== EXERCISE INPUT

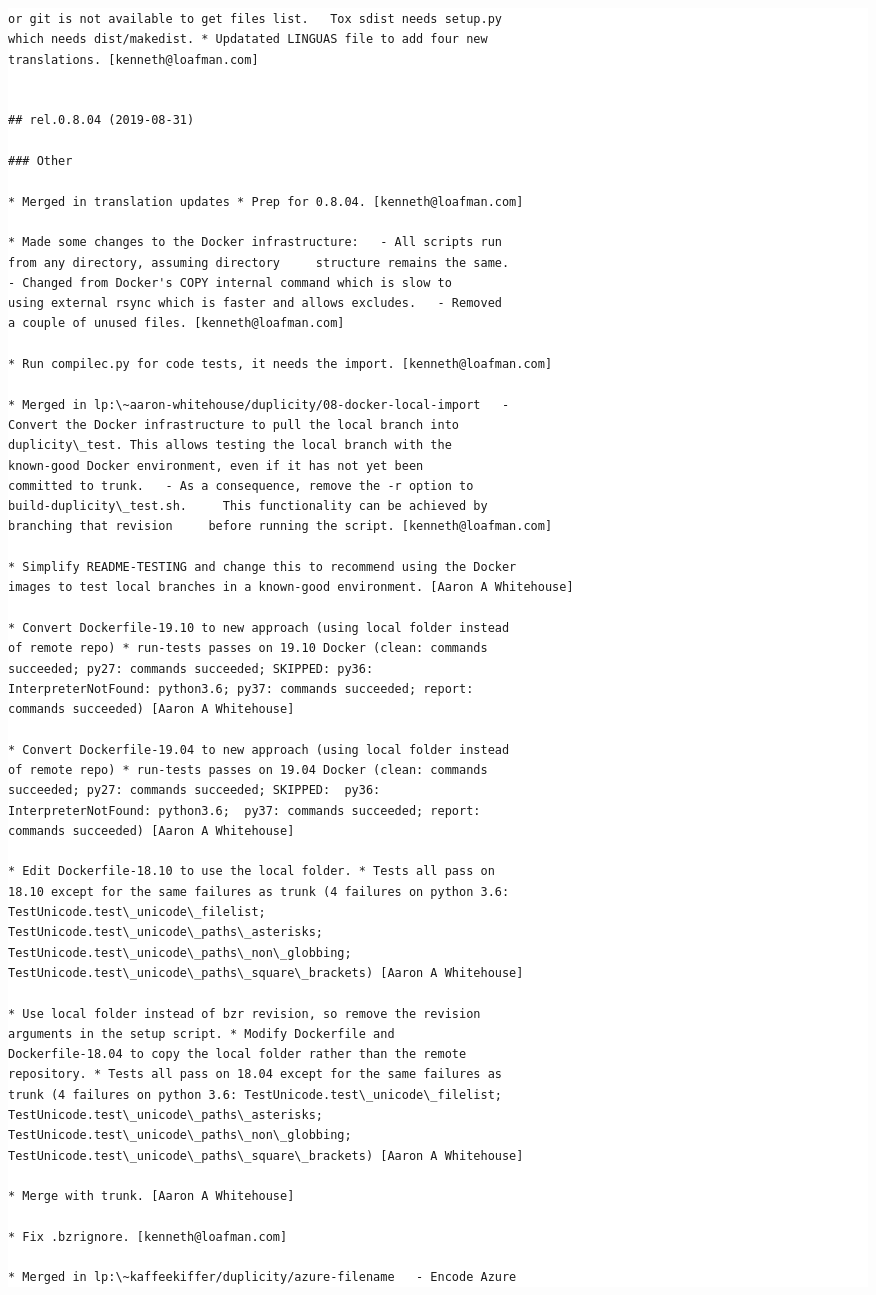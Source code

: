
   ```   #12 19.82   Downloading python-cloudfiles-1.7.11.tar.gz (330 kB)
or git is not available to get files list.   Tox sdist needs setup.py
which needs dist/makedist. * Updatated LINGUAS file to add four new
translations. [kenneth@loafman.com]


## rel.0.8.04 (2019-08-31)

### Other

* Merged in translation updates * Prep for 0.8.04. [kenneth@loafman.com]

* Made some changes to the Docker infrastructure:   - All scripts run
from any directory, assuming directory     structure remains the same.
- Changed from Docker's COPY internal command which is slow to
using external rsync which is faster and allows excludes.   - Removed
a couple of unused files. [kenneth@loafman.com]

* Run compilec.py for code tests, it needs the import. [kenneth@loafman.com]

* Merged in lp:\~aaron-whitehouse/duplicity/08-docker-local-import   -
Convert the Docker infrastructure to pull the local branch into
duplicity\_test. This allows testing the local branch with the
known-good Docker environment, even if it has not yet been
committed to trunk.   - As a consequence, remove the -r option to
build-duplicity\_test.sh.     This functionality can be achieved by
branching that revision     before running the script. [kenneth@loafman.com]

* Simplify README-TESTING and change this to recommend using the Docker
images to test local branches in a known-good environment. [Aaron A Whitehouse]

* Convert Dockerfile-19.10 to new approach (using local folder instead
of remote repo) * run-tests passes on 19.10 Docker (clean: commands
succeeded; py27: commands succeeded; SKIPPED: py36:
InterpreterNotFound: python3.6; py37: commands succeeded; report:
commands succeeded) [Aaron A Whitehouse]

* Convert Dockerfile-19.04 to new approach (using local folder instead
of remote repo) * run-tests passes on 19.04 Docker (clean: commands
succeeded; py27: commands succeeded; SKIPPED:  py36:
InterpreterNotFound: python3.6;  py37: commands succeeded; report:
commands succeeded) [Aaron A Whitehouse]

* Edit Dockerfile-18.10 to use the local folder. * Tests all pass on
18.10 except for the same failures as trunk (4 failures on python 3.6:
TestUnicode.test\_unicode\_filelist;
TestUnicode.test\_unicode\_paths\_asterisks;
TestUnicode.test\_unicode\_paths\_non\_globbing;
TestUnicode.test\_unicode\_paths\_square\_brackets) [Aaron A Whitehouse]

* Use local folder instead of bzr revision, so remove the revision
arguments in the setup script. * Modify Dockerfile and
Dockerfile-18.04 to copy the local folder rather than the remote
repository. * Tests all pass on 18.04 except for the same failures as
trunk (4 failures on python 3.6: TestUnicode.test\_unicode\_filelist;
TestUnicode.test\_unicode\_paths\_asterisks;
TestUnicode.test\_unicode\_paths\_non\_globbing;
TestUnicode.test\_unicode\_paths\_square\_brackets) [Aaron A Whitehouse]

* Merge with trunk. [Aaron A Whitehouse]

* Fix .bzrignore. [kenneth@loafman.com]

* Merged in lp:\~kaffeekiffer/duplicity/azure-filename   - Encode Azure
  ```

====

*EXERCISE REQUIREMENTS*
Copy out each line from the preceding entries that mentions the word "duplicity".

*ANSWER FOR THIS EXERCISE*
* Merged in lp:\~aaron-whitehouse/duplicity/08-docker-local-import   -
duplicity\_test. This allows testing the local branch with the
build-duplicity\_test.sh.     This functionality can be achieved by
* Merged in lp:\~kaffeekiffer/duplicity/azure-filename   - Encode Azure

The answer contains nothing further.